Enéada VI, 7, 32 — A alma se dirige para o que é desprovido de forma

32. ¿Dónde se encuentra el ser que produjo esta belleza y esta vida? ¿Dónde se halla el Ser que produjo el ser? ¿No veis acaso la belleza que se extiende por toda la variedad de las ideas? Ahí está en efecto la belleza. Mas, conviene que cuando nos encontremos en lo bello veamos de dónde vienen estas ideas y de dónde les viene también su belleza. Porque es claro que no ha de provenir de ninguna de ellas; si así fuese, ese principio sería una parte de lo inteligible. Y, ciertamente, ello no ocurre de este modo, dado que no es ni una determinada forma, ni una determinada potencia, ni como todas las demás formas engendradas y que habitan en el mundo inteligible. Convendrá, pues, que se halle por encima de todas las potencias y de todas las formas. Porque el principio es algo informado, no, desde luego, lo que carece de forma, sino aquello de lo que viene toda forma inteligible. En cuanto a lo que es engendrado, ya por el hecho de serlo se convierte realmente en algo y adquiere una forma propia; pero, ¿quién podría hacer lo que nadie ha hecho?

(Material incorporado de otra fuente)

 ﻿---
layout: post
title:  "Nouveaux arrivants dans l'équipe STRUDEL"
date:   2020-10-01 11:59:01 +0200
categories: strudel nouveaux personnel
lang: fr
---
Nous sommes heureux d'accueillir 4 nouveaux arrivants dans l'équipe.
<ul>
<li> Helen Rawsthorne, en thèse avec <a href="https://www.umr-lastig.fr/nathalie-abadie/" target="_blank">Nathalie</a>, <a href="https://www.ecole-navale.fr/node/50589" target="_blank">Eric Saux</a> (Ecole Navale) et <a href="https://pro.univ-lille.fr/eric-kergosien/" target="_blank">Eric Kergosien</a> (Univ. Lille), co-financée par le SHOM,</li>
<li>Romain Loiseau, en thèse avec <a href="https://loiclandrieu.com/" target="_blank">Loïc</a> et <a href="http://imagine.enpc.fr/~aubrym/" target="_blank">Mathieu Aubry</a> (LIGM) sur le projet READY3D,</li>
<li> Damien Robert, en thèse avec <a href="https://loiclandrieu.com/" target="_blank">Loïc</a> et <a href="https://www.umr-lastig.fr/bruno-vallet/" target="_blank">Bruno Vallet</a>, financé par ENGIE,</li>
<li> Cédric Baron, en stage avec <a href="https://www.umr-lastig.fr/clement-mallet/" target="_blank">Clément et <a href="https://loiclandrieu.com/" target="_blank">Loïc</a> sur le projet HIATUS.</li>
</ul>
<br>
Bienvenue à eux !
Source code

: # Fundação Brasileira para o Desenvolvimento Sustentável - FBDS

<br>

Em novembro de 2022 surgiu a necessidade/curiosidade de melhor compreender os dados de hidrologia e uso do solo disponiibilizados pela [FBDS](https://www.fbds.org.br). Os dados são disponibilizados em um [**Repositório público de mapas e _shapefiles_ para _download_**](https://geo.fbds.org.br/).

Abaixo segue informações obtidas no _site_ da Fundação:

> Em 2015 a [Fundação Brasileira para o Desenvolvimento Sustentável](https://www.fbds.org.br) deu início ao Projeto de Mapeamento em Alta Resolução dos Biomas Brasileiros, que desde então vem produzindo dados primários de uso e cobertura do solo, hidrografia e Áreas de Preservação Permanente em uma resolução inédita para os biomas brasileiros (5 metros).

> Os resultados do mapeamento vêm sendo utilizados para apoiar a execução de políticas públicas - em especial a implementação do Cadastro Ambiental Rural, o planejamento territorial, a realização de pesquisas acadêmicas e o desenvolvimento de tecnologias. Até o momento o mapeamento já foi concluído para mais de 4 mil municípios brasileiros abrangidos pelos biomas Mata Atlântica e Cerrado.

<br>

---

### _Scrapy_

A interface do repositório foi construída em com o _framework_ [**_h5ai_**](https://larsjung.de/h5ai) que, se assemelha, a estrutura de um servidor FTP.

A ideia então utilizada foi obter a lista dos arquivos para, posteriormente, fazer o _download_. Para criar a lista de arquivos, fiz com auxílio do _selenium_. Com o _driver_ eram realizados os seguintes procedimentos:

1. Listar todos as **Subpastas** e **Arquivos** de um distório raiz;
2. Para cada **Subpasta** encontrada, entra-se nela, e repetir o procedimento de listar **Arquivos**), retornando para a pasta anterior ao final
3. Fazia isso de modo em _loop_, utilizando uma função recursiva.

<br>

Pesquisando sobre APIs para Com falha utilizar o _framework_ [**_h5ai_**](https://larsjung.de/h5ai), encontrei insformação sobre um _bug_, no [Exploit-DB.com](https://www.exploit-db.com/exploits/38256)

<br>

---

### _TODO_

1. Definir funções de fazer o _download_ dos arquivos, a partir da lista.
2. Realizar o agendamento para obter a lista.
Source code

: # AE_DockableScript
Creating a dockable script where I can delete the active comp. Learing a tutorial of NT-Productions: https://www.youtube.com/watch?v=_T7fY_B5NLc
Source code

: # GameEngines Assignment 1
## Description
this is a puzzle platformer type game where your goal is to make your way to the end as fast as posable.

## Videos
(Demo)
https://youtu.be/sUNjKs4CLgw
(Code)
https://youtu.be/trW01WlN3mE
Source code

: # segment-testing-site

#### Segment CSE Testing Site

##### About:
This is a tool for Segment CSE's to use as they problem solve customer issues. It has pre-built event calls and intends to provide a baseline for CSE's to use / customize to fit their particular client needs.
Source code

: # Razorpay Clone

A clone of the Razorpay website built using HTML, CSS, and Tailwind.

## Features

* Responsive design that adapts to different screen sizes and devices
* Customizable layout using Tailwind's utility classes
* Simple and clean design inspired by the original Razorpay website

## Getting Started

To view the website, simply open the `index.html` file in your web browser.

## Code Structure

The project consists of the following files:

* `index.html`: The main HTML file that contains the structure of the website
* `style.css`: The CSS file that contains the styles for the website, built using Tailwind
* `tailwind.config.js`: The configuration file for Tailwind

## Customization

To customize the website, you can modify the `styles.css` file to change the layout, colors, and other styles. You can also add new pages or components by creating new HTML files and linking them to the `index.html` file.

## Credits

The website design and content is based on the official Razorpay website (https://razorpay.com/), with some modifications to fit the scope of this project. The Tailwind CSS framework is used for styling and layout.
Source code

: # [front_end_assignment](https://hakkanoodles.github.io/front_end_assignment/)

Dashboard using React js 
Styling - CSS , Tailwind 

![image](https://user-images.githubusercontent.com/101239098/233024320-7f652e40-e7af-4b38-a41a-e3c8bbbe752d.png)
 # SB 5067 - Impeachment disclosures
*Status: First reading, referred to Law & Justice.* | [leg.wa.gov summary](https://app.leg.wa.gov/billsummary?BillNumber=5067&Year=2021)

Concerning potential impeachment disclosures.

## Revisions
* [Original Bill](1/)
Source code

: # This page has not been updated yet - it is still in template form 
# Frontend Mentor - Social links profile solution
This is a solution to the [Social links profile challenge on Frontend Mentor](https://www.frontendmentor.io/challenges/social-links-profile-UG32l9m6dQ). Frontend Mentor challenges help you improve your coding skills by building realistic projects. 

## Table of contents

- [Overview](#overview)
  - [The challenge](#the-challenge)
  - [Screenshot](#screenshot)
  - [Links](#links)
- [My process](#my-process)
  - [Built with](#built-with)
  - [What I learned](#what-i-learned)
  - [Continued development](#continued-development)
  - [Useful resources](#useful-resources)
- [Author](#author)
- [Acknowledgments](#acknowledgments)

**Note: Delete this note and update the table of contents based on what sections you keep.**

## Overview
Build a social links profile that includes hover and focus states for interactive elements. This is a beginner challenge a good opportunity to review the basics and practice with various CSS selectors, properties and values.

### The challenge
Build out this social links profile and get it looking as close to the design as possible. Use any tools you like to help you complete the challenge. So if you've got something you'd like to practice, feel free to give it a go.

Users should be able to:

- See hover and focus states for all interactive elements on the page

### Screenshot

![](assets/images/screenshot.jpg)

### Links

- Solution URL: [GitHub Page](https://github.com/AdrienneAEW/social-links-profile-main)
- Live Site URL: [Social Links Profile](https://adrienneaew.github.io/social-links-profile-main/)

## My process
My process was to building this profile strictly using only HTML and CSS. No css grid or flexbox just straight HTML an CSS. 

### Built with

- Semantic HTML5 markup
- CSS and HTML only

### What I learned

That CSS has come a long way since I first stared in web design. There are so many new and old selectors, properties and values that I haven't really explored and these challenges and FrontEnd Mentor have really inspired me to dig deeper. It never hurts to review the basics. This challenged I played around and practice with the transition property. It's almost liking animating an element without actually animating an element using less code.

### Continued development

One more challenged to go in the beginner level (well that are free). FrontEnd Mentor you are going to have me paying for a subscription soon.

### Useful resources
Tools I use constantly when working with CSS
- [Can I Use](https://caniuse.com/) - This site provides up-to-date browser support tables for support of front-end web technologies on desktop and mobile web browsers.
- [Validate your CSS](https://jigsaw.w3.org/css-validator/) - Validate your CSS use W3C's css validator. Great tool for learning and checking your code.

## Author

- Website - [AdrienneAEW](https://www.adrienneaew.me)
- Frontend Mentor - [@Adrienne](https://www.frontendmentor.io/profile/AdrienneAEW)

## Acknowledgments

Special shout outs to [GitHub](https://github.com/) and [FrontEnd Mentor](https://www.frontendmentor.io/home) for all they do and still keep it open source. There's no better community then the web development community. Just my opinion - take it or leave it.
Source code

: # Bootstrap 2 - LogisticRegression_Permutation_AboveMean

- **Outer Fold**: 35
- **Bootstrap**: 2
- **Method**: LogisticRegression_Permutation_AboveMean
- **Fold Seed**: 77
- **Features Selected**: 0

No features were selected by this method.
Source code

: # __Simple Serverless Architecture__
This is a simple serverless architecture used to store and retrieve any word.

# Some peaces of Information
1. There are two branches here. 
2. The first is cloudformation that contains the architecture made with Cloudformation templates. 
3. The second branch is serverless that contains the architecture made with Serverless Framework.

Admitamos que no es ninguno de los seres, sino todos los seres. No es ninguno, porque los seres son posteriores a él, y es todos los seres porque todos al fin provienen de él. Si puede hacer todas las cosas, ¿qué grandeza le asignaremos? Es infinito, pero, por serlo, no es medible en magnitud. La magnitud se atribuye a las cosas que le siguen, con lo cual si realmente él la produce es indudable que no deberá poseerla. Decimos de la esencia que no es grande al modo como lo es la cantidad, y aún después de ella hay que colocar lo que posee magnitud. La grandeza del principio hemos de entenderla en el sentido de que nada hay más poderoso que él y que pueda igualársele. Porque, ¿en qué podrían igualársele unos seres que no encierran identidad con él? Lo que existe eternamente y se extiende a todo no puede darse una medida, sin que esto quiera decir que carece de medida. Pero, ¿cómo podrían medirle otras cosas? “No tiene, pues, figura alguna.”1 Porque, ciertamente, del ser deseado no podemos aprehender ni la figura ni la forma y, con todo, es el ser más deseado y más amado. El amor hacia él es un amor sin medida, un amor que no tiene limitación, por la falta de límites del ser amado. Su belleza es una belleza de otra clase, una belleza que se encuentra por encima de la belleza.

¿Qué belleza le atribuiremos entonces, puesto que no es un ser? Siendo amable como es, tendrá que engendrar la belleza. Y así, en efecto, como poder productor de toda belleza, es a la vez cual su fuerza generadora. Engendra la belleza y la eleva a su más alto grado por el exceso mismo de belleza que hay en él. De modo que es razonable considerarlo como principio y fin de la belleza. Como tal principio de belleza, hace bellas a las cosas de las que es principio, aunque la belleza que él engendra no consista en una forma. Es más; esta belleza engendrada no tiene forma, a pesar de que nosotros la veamos bajo otro aspecto. Pues lo que llamamos forma ha de darse necesariamente en otro ser; tomada en sí misma, se presenta como amorfa. Es informado, pues, todo aquello que participa de la belleza, pero no lo es en cambio la belleza misma.


  1. Referencia al Parménides, 137 a.